La Justicia tuvo que poner límites a las restricciones y controles de ingreso impuestas por la administración en un barrio privado porque pusieron en peligro la atención a un vecino de 95 años que necesita inmediato acceso de médicos, ambulancias y suministros. La demanda fue presentada por una familiar del anciano luego de reiterados obstáculos que la guardia ponía en base al sistema de acceso que rige para los residentes en ese condominio cerrado en el partido bonaerense de Lomas de Zamora.
La Cámara Civil y Comercial de Lomas de Zamora ordenó garantizar el acceso inmediato a la vivienda donde reside el vecino que necesita asistencia médica permanente. La decisión fue adoptada por la Sala I de la Cámara de Apelación contra la Asociación de ese barrio cerrado.
Para los camaristas el eje está en la protección urgente de una persona mayor en situación de vulnerabilidad y en el derecho de su grupo familiar a acceder a su vivienda y a los servicios de salud necesarios.
Prácticas que complican
La mujer que inició la acción denunció que la administración, a través del sistema de vigilancia, había implementado prácticas que dificultaban o impedían el acceso a su vivienda, al agua y a los servicios de salud.

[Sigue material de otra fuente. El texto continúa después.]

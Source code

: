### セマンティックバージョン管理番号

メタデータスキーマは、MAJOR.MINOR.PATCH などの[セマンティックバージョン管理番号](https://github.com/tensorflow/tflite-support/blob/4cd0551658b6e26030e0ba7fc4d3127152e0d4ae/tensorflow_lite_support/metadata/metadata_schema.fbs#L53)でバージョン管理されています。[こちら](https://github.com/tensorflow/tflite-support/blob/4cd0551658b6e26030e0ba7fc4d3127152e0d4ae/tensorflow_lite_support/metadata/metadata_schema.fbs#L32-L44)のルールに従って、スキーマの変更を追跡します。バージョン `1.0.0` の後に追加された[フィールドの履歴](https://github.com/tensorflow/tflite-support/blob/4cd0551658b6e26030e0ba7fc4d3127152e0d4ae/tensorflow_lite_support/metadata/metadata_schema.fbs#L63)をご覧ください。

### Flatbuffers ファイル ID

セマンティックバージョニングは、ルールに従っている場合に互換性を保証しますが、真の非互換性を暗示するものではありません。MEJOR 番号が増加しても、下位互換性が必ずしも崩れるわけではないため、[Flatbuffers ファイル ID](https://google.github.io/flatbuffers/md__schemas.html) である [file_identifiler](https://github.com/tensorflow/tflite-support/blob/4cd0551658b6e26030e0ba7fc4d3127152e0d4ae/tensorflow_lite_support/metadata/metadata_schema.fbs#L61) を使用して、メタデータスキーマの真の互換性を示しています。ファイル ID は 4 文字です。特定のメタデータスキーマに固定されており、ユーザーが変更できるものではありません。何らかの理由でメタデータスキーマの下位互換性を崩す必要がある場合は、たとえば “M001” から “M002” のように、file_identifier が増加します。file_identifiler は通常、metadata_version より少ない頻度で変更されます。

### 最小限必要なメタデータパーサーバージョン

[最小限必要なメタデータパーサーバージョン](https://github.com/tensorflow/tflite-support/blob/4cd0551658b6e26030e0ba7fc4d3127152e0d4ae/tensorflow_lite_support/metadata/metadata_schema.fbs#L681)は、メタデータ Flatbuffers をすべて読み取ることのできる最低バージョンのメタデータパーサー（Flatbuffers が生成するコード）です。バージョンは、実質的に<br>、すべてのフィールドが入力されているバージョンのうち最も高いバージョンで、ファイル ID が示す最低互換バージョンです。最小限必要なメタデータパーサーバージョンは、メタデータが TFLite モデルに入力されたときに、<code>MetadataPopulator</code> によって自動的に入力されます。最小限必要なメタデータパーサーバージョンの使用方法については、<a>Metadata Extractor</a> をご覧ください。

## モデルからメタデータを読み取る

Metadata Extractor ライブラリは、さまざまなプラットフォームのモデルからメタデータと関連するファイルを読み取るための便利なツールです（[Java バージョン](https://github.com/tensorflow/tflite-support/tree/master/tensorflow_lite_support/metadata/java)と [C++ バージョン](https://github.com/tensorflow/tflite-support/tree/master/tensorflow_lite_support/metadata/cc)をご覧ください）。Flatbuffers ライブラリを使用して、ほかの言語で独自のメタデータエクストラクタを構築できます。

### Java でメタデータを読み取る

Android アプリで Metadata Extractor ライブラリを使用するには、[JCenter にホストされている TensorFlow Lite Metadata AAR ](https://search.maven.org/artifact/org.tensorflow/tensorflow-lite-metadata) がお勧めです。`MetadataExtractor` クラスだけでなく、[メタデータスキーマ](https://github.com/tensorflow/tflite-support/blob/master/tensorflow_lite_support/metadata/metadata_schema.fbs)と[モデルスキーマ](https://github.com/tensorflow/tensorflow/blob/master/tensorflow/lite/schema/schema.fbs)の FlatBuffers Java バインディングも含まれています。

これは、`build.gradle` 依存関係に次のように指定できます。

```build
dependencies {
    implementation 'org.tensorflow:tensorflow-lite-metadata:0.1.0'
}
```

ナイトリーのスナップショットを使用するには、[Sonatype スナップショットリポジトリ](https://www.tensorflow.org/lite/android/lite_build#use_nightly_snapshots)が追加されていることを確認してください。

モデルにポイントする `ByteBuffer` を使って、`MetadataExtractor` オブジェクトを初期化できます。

Según relató, tenía a su cargo el cuidado del hombre de 95 años que necesita atención médica permanente. Las restricciones habían alcanzado incluso a las personas encargadas de asistirlo: un kinesiólogo, una psiquiatra y familiares, además de los servicios de entrega de compras.
Por eso pidió que se habilitara de manera inmediata el acceso a su lote en el sistema digital de ingresos y en cualquier otro registro que pudiera impedir o condicionar el ingreso.
También reclamó que pudieran entrar sin restricciones médicos, ambulancias, personal de enfermería, cuidadores y asistentes gerontológicos, tanto por vía vehicular como peatonal. La medida debía alcanzar a prestadores como PAMI, AMTA-SALUD y Contigo Salud, entre otros.
La Cámara hizo lugar al planteo.
Además de los profesionales y servicios médicos, ordenó permitir el ingreso de proveedores de alimentos, agua potable y medicamentos, así como de los familiares y visitas que autorice la mujer. También dispuso el ingreso inmediato de un pocero o plomero para reparar la bomba sumergible y restablecer el suministro de agua de la vivienda.
Una protección especial para las personas mayores
Los jueces Javier Rodiño y Carlos Igoldi destacaron que cuando un expediente involucra a una persona en situación de vulnerabilidad, los magistrados deben analizar el caso desde una perspectiva diferente y adoptar, cuando sea necesario, medidas de acción positiva que garanticen sus derechos y el acceso a la Justicia.
En ese sentido, citaron a la Corte Interamericana de Derechos Humanos y recordaron que las personas mayores constituyen un grupo que requiere especial protección y medidas diferenciadas. También invocaron la Convención Interamericana sobre la Protección de los Derechos Humanos de las Personas Mayores, que tiene jerarquía constitucional en Argentina desde la sanción de la Ley 27.700.
Los camaristas remarcaron además el derecho de las personas mayores a una vivienda digna y adecuada y a vivir en entornos seguros, saludables y accesibles, así como a contar con servicios de salud y cuidados que les permitan permanecer en su domicilio de acuerdo con su voluntad.
Y fueron todavía más específicos al citar las Guías de Buenas Prácticas para el Acceso a la Justicia de las Personas Mayores, elaboradas por la Suprema Corte bonaerense en 2024. Allí se recomienda que, cuando una persona mayor pueda ser víctima de maltrato, abusos patrimoniales u otras vulneraciones de sus derechos fundamentales, los operadores judiciales dispongan en forma urgente y aun de oficio medidas de protección.
Para los jueces, el objeto del proceso no podía reducirse a una discusión sobre las reglas de un barrio privado: involucraba el acceso a la salud, la atención domiciliaria y las condiciones de vida de un hombre de 95 años.